Faculty & Staff

Barbie Zelizer is Director of the Center for Media at Risk and the Raymond Williams Professor of Communication at the University of Pennsylvania’s Annenberg School for Communication.

A former journalist, Zelizer is known for her work on journalism, culture, memory and images, particularly in times of crisis. She has authored or edited sixteen books, including the award-winning About To Die: How News Images Move the Public (Oxford, 2010) and Remembering to Forget: Holocaust Memory Through the Camera’s Eye (Chicago, 1998), and close to 200 articles, book chapters and essays. She has two upcoming books: How the Cold War Broke the News (Polity, 2025) and Propaganda in an Age of Disinformation (coedited with Nelson Ribeiro, Routledge, 2025).

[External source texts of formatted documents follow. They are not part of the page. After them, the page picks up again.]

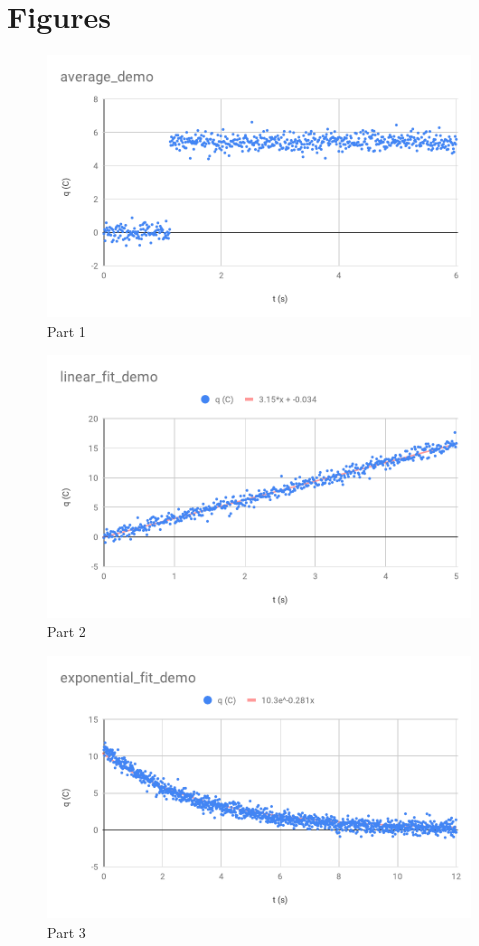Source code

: \section{Figures}
\begin{figure}[ht]
    \includegraphics[scale=0.98]{image/00-review/average_demo.pdf}
    \caption{Part 1}
    \label{figure_00_average}
\end{figure}
\begin{figure}[ht]
    \includegraphics[scale=0.98]{image/00-review/linear_fit_demo.pdf}
    \caption{Part 2}
    \label{figure_00_linear}
\end{figure}
\begin{figure}[ht]
    \includegraphics[scale=0.98]{image/00-review/exponential_fit_demo.pdf}
    \caption{Part 3}
    \label{figure_00_exponential}
\end{figure}
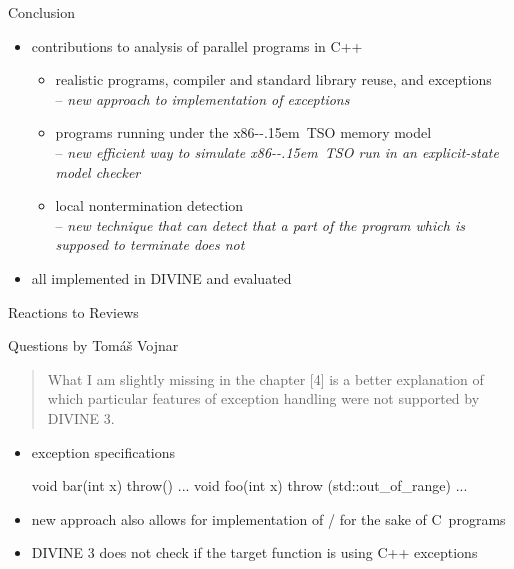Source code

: \documentclass[aspectratio=169, fi]{paradise-slide}
\newcommand{\xtso}{\mbox{x86-\kern-.15em TSO}\xspace}
\newenvironment{prespart}[1]{%
  \begin{frame}{}%
    \centering
      {\Large #1} \par\bigskip\bigskip%
}{%
  \end{frame}%
}
\newcommand{\rquote}[1]{\begin{quote}#1\end{quote}\bigskip\setlength{\leftmargini}{1em}}
\begin{document}
\begin{prespart}{Conclusion}
  \begin{itemize}
    \item contributions to analysis of parallel programs in C++
      \begin{itemize}
        \item realistic programs, compiler and standard library reuse, and exceptions
          \\ – \emph{new approach to implementation of exceptions}
        \item programs running under the \xtso memory model
          \\ – \emph{new efficient way to simulate \xtso run in an explicit-state model checker}
        \item local nontermination detection
          \\ – \emph{new technique that can detect that a part of the program which is supposed to
          terminate does not}
      \end{itemize}
    \item all implemented in DIVINE and evaluated
  \end{itemize}
\end{prespart}

\def\insertframenumber{A}
\begin{frame}[noframenumbering]{}
    \centering
      {\Large Reactions to Reviews}
\end{frame}

\def\rname{Tomáš Vojnar}
\def\qtitle{Questions by \rname}

\begin{frame}{\qtitle}
\rquote{What I am slightly missing in the chapter [4] is a better explanation of which particular features
of exception handling were not supported by DIVINE 3.}

  \begin{itemize}
    \item exception specifications
      \begin{cppcode}
        void bar(int x) throw() { ... }
        void foo(int x) throw (std::out_of_range) { ... }
      \end{cppcode}
    \item new approach also allows for implementation of / for the sake of
      C~programs
    \item DIVINE 3 does not check if the target function is using C++ exceptions
  \end{itemize}
\end{frame}
\end{document}
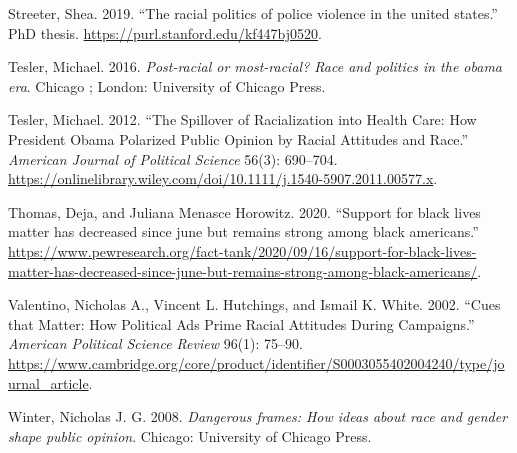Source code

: \documentclass[
  12pt,
]{article}
\newlength{\cslhangindent}
\newlength{\cslentryspacingunit} %
\newenvironment{CSLReferences}[2] %
 {%
  \setlength{\parindent}{0pt}
  \ifodd #1
  \let\oldpar\par
  \def\par{\hangindent=\cslhangindent\oldpar}
  \fi
  \setlength{\parskip}{#2\cslentryspacingunit}
 }%
 {}
\begin{document}
\begin{CSLReferences}{1}{0}
\leavevmode{}%
Streeter, Shea. 2019. {``The racial politics of police violence in the
united states.''} PhD thesis.
\url{https://purl.stanford.edu/kf447bj0520}.

\leavevmode{}%
Tesler, Michael. 2016. \emph{Post-racial or most-racial? Race and
politics in the obama era}. Chicago ; London: University of Chicago
Press.

\leavevmode{}%
Tesler, Michael. 2012. {``The Spillover of Racialization into Health
Care: How President Obama Polarized Public Opinion by Racial Attitudes
and Race.''} \emph{American Journal of Political Science} 56(3):
690--704.
\url{https://onlinelibrary.wiley.com/doi/10.1111/j.1540-5907.2011.00577.x}.

\leavevmode{}%
Thomas, Deja, and Juliana Menasce Horowitz. 2020. {``Support for black
lives matter has decreased since june but remains strong among black
americans.''}
\url{https://www.pewresearch.org/fact-tank/2020/09/16/support-for-black-lives-matter-has-decreased-since-june-but-remains-strong-among-black-americans/}.

\leavevmode{}%
Valentino, Nicholas A., Vincent L. Hutchings, and Ismail K. White. 2002.
{``Cues that Matter: How Political Ads Prime Racial Attitudes During
Campaigns.''} \emph{American Political Science Review} 96(1): 75--90.
\url{https://www.cambridge.org/core/product/identifier/S0003055402004240/type/journal_article}.

\leavevmode{}%
Winter, Nicholas J. G. 2008. \emph{Dangerous frames: How ideas about
race and gender shape public opinion}. Chicago: University of Chicago
Press.

\end{CSLReferences}
\end{document}
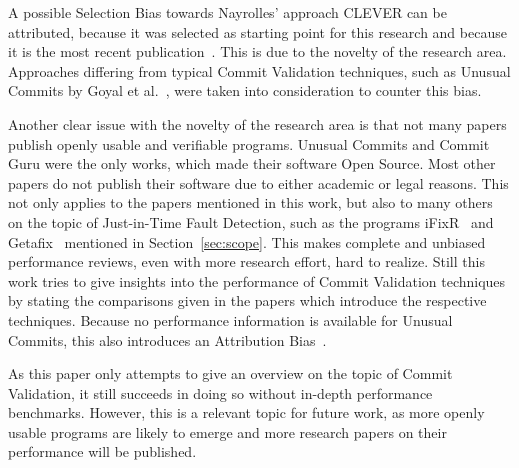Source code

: A possible Selection Bias towards Nayrolles' approach CLEVER can be attributed, because it was selected as starting point for this research and because it is the most recent publication~\cite{Nayrolles2018}. This is due to the novelty of the research area. Approaches differing from typical Commit Validation techniques, such as Unusual Commits by Goyal et al.~\cite{Goyal2017}, were taken into consideration to counter this bias.

Another clear issue with the novelty of the research area is that not many papers publish openly usable and verifiable programs. Unusual Commits and Commit Guru were the only works, which made their software Open Source. Most other papers do not publish their software due to either academic or legal reasons. This not only applies to the papers mentioned in this work, but also to many others on the topic of Just-in-Time Fault Detection, such as the programs iFixR~\cite{Koyuncu2019} and Getafix~\cite{Bader2019} mentioned in Section~\ref{sec:scope}. This makes complete and unbiased performance reviews, even with more research effort, hard to realize. Still this work tries to give insights into the performance of Commit Validation techniques by stating the comparisons given in the papers which introduce the respective techniques. Because no performance information is available for Unusual Commits, this also introduces an Attribution Bias~\cite{Goyal2017}.

As this paper only attempts to give an overview on the topic of Commit Validation, it still succeeds in doing so without in-depth performance benchmarks. However, this is a relevant topic for future work, as more openly usable programs are likely to emerge and more research papers on their performance will be published.





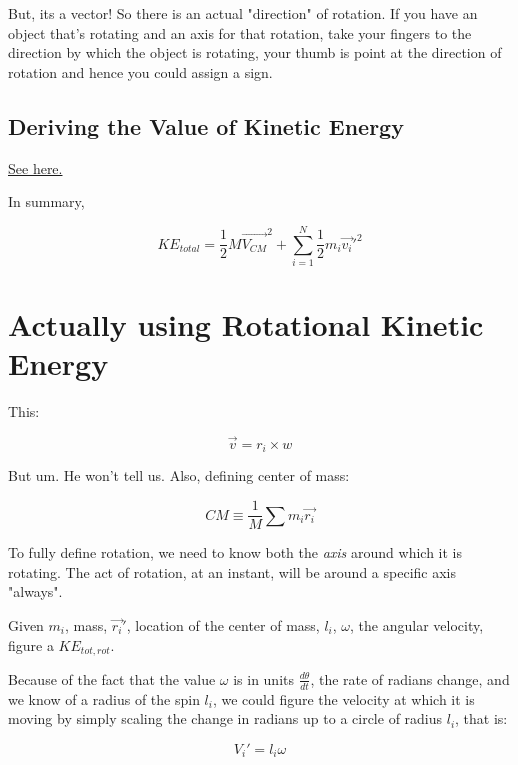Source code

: \documentclass[letterpaper]{article}
\begin{document}
But, its a vector! So there is an actual "direction" of rotation. If you have an object that's rotating and an axis for that rotation, take your fingers to the direction by which the object is rotating, your thumb is point at the direction of rotation and hence you could assign a sign.

\subsection{Deriving the Value of Kinetic Energy}
\label{sec:org36d7a18}
\href{KBhPHYS360RotationalKineticEnergyDerivation.org}{See here.}

In summary,

\begin{equation}
     KE_{total} = \frac{1}{2} M \vec{V_{CM}}^2 + \sum^N_{i=1} \frac{1}{2}m_i\vec{v_i}'^2
\end{equation}


\section{Actually using Rotational Kinetic Energy}
\label{sec:orgdc670f8}
This:

\begin{equation}
    \vec{v} = r_i \times w
\end{equation}

But um. He won't tell us. Also, defining center of mass:

\begin{equation}
CM \equiv \frac{1}{M} \sum m_i \vec{r_i}
\end{equation}


To fully define rotation, we need to know both the \emph{axis} around which it is rotating. The act of rotation, at an instant, will be around a specific axis "always".

Given \(m_i\), mass, \(\vec{r_i}'\), location of the center of mass, \(l_i\), \(\omega\), the angular velocity, figure a \(KE_{tot,rot}\). 

Because of the fact that the value \(\omega\) is in units \(\frac{d\theta}{dt}\), the rate of radians change, and we know of a radius of the spin \(l_i\), we could figure the velocity at which it is moving by simply scaling the change in radians up to a circle of radius \(l_i\), that is:

\begin{equation}
    V_i' = l_i \omega 
\end{equation}
\end{document}
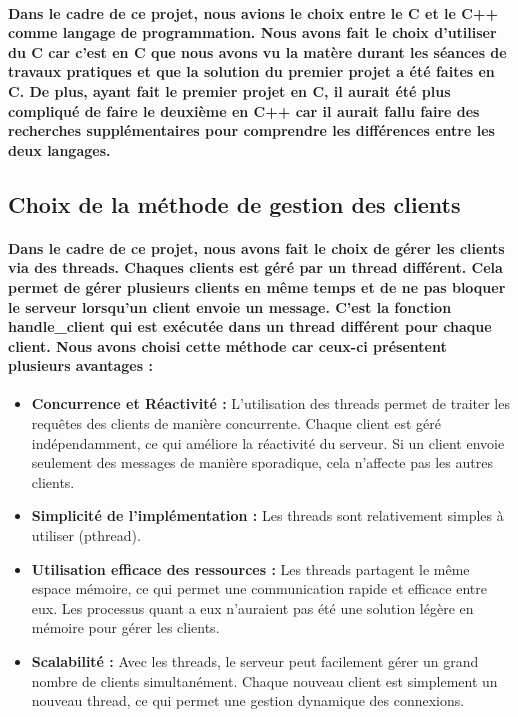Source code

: \documentclass[utf8]{article}
\begin{document}
\paragraph{Dans le cadre de ce projet, nous avions le choix entre le C et le C++ comme langage de programmation.
Nous avons fait le choix d'utiliser du C car c'est en C que nous avons vu la matère durant les séances de travaux 
pratiques et que la solution du premier projet a été faites en C. 
De plus, ayant fait le premier projet en C, il aurait été plus compliqué de faire le deuxième en C++ car il aurait 
fallu faire des recherches supplémentaires pour comprendre les différences entre les deux langages.}

\subsection{Choix de la méthode de gestion des clients}
\paragraph{Dans le cadre de ce projet, nous avons fait le choix de gérer les clients via des threads. Chaques clients est géré par un thread différent.
Cela permet de gérer plusieurs clients en même temps et de ne pas bloquer le serveur lorsqu'un client envoie un message.
C'est la fonction handle\_client qui est exécutée dans un thread différent pour chaque client.
Nous avons choisi cette méthode car ceux-ci présentent plusieurs avantages :}
\begin{itemize}
    \item \textbf{Concurrence et Réactivité :} L'utilisation des threads permet de traiter les requêtes des clients de manière concurrente. Chaque client est géré indépendamment, ce qui améliore la réactivité du serveur. Si un client envoie seulement des messages de manière sporadique, cela n'affecte pas les autres clients.
    \item \textbf{Simplicité de l'implémentation :} Les threads sont relativement simples à utiliser (pthread).
    \item \textbf{Utilisation efficace des ressources :} Les threads partagent le même espace mémoire, ce qui permet une communication rapide et efficace entre eux. Les processus quant a eux n'auraient pas été une solution légère en mémoire pour gérer les clients.
    \item \textbf{Scalabilité :} Avec les threads, le serveur peut facilement gérer un grand nombre de clients simultanément. Chaque nouveau client est simplement un nouveau thread, ce qui permet une gestion dynamique des connexions.
\end{itemize}
\end{document}
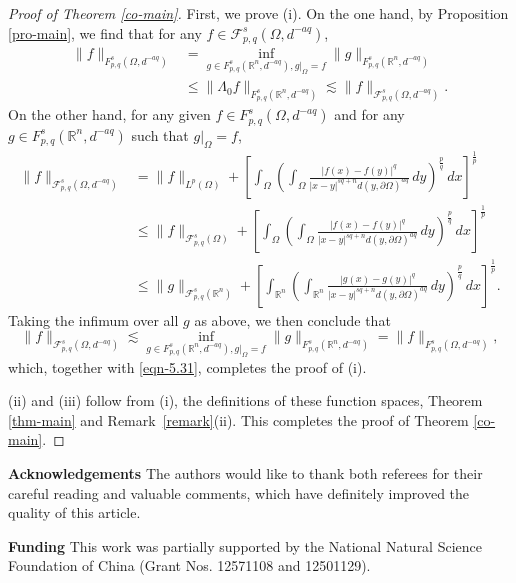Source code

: \documentclass[11pt,twoside]{article}
\def\rn{{\mathbb{R}^n}}
\def\cf{{\mathcal F}}
\def\boz{{\Omega}}
\def\pa{\partial}                %
\def\huafwe{{\cf}_{p,q}^s(\boz,d^{-aq})}
\theoremstyle{mylem}
\theoremstyle{definition}
\numberwithin{equation}{section}
\begin{document}
\begin{proof}[Proof of Theorem \ref{co-main}]
First, we prove (i). On the one hand, by Proposition \ref{pro-main}, we find that for any $f\in \huafwe$,
\begin{align}\label{eqn-5.31}
\|f\|_{F_{p, q}^{s}(\boz,d^{-aq})}
&=\inf_{{g\in F_{p,q}^s(\rn,d^{-aq})} , g|_{\boz}=f} \|g\|_{F_{p,q}^s(\rn,d^{-aq})}\nonumber\\
&\leq \|\Lambda_0 f\|_{{F_{p,q}^s(\rn,d^{-aq})}} \lesssim \|f\|_{\huafwe}.
\end{align}
On the other hand, for any given $f\in F_{p,q}^s(\boz,d^{-aq})$ and for any $g\in F_{p,q}^s(\rn,d^{-aq})$ such that $g|_{\boz}=f$,
\begin{align*}
\| f \|_{\cf_{p,q}^{s}(\boz,d^{-aq})}
&=\| f \|_{L^p(\boz)} + \left[ \int_{\boz} \left( \int_{\boz} \frac{|f(x) - f(y)|^q}{|x - y|^{s q + n}d(y,\pa\boz)^{aq}}\,dy \right)^{\frac{p}{q}}\,dx \right]^{\frac{1}{p}} \\ 
&\leq \| f \|_{\cf_{p,q}^{s}(\boz)} + \left[ \int_{\boz} \left( \int_{\boz} \frac{|f(x) - f(y)|^q}{|x - y|^{s q + n}d(y,\pa\boz)^{aq}} \,dy \right)^{\frac{p}{q}}\,dx \right]^{\frac{1}{p}} \\ 
&\leq \| g \|_{\cf_{p,q}^{s}(\rn)} + \left[ \int_{\rn} \left( \int_{\rn} \frac{|g(x) - g(y)|^q}{|x - y|^{s q + n}d(y,\pa\boz)^{aq}} \,dy \right)^{\frac{p}{q}}\,dx \right]^{\frac{1}{p}}.
\end{align*}
Taking the infimum over all $g$ as above, we then conclude that 
\[
\| f \|_{\cf_{p,q}^{s}(\boz,d^{-aq})} \lesssim \inf_{{g\in F_{p,q}^s(\rn,d^{-aq})} , g|_{\boz}=f} \|g\|_{F_{p,q}^s(\rn,d^{-aq})} = \|f\|_{F_{p, q}^{s}(\boz,d^{-aq})},
\]
which, together with \eqref{eqn-5.31}, completes the proof of (i).

(ii) and (iii) follow from (i), the definitions
of these function spaces, Theorem \ref{thm-main}
and Remark~\ref{remark}(ii).
This completes the proof of Theorem \ref{co-main}.
\end{proof}

\noindent\textbf{Acknowledgements}\quad
The authors would like to thank both referees for their careful reading
and valuable comments,
which have definitely improved the quality of this article.

\medskip

\noindent\textbf{Funding}\quad
This work was partially supported by
the National Natural Science Foundation of China
(Grant Nos. 12571108 and 12501129).

\medskip
\end{document}
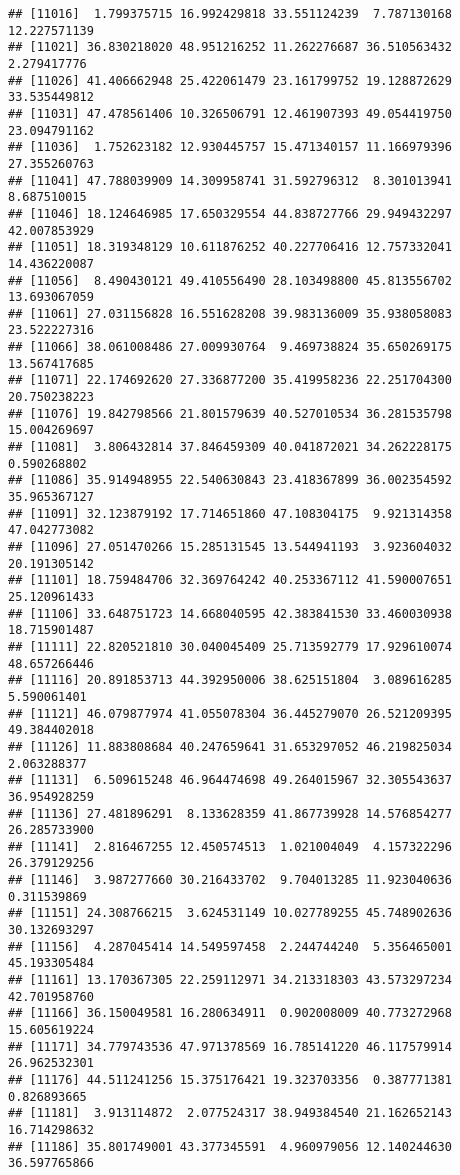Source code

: \documentclass[
]{article}
\begin{document}
\begin{verbatim}
## [11016]  1.799375715 16.992429818 33.551124239  7.787130168 12.227571139
## [11021] 36.830218020 48.951216252 11.262276687 36.510563432  2.279417776
## [11026] 41.406662948 25.422061479 23.161799752 19.128872629 33.535449812
## [11031] 47.478561406 10.326506791 12.461907393 49.054419750 23.094791162
## [11036]  1.752623182 12.930445757 15.471340157 11.166979396 27.355260763
## [11041] 47.788039909 14.309958741 31.592796312  8.301013941  8.687510015
## [11046] 18.124646985 17.650329554 44.838727766 29.949432297 42.007853929
## [11051] 18.319348129 10.611876252 40.227706416 12.757332041 14.436220087
## [11056]  8.490430121 49.410556490 28.103498800 45.813556702 13.693067059
## [11061] 27.031156828 16.551628208 39.983136009 35.938058083 23.522227316
## [11066] 38.061008486 27.009930764  9.469738824 35.650269175 13.567417685
## [11071] 22.174692620 27.336877200 35.419958236 22.251704300 20.750238223
## [11076] 19.842798566 21.801579639 40.527010534 36.281535798 15.004269697
## [11081]  3.806432814 37.846459309 40.041872021 34.262228175  0.590268802
## [11086] 35.914948955 22.540630843 23.418367899 36.002354592 35.965367127
## [11091] 32.123879192 17.714651860 47.108304175  9.921314358 47.042773082
## [11096] 27.051470266 15.285131545 13.544941193  3.923604032 20.191305142
## [11101] 18.759484706 32.369764242 40.253367112 41.590007651 25.120961433
## [11106] 33.648751723 14.668040595 42.383841530 33.460030938 18.715901487
## [11111] 22.820521810 30.040045409 25.713592779 17.929610074 48.657266446
## [11116] 20.891853713 44.392950006 38.625151804  3.089616285  5.590061401
## [11121] 46.079877974 41.055078304 36.445279070 26.521209395 49.384402018
## [11126] 11.883808684 40.247659641 31.653297052 46.219825034  2.063288377
## [11131]  6.509615248 46.964474698 49.264015967 32.305543637 36.954928259
## [11136] 27.481896291  8.133628359 41.867739928 14.576854277 26.285733900
## [11141]  2.816467255 12.450574513  1.021004049  4.157322296 26.379129256
## [11146]  3.987277660 30.216433702  9.704013285 11.923040636  0.311539869
## [11151] 24.308766215  3.624531149 10.027789255 45.748902636 30.132693297
## [11156]  4.287045414 14.549597458  2.244744240  5.356465001 45.193305484
## [11161] 13.170367305 22.259112971 34.213318303 43.573297234 42.701958760
## [11166] 36.150049581 16.280634911  0.902008009 40.773272968 15.605619224
## [11171] 34.779743536 47.971378569 16.785141220 46.117579914 26.962532301
## [11176] 44.511241256 15.375176421 19.323703356  0.387771381  0.826893665
## [11181]  3.913114872  2.077524317 38.949384540 21.162652143 16.714298632
## [11186] 35.801749001 43.377345591  4.960979056 12.140244630 36.597765866

\end{verbatim}
\end{document}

Zelizer is a member of the American Academy of Arts and Sciences, a fellow of the British Academy and a fellow of the Europaea Academia. She is a recipient of multiple fellowships, including from the Guggenheim Foundation; Harvard University’s Joan Shorenstein Center on the Press, Politics and Public Policy;  the Helsinki Collegium for Advanced Studies; the Fulbright Senior Scholar Foundation; Stanford University’s Center for Advanced Study in the Behavioral Sciences; and an American Council of Learned Societies. A founding co-editor of the academic journal Journalism: Theory, Practice & Criticism, a former president of the International Communication Association and a former Judge of the Peabody Awards for Excellence in Electronic Media, Zelizer is also a media critic, whose work has appeared in The Nation, PBS News Hour, CNN, The Huffington Post, Newsday, Liberation and other media organizations. Her work has been translated into French, Korean, Turkish, Romanian, Chinese, Italian, Spanish, Hebrew and Portuguese.

Sophie Maddocks is Director of Research and Outreach at the Center for Media at Risk.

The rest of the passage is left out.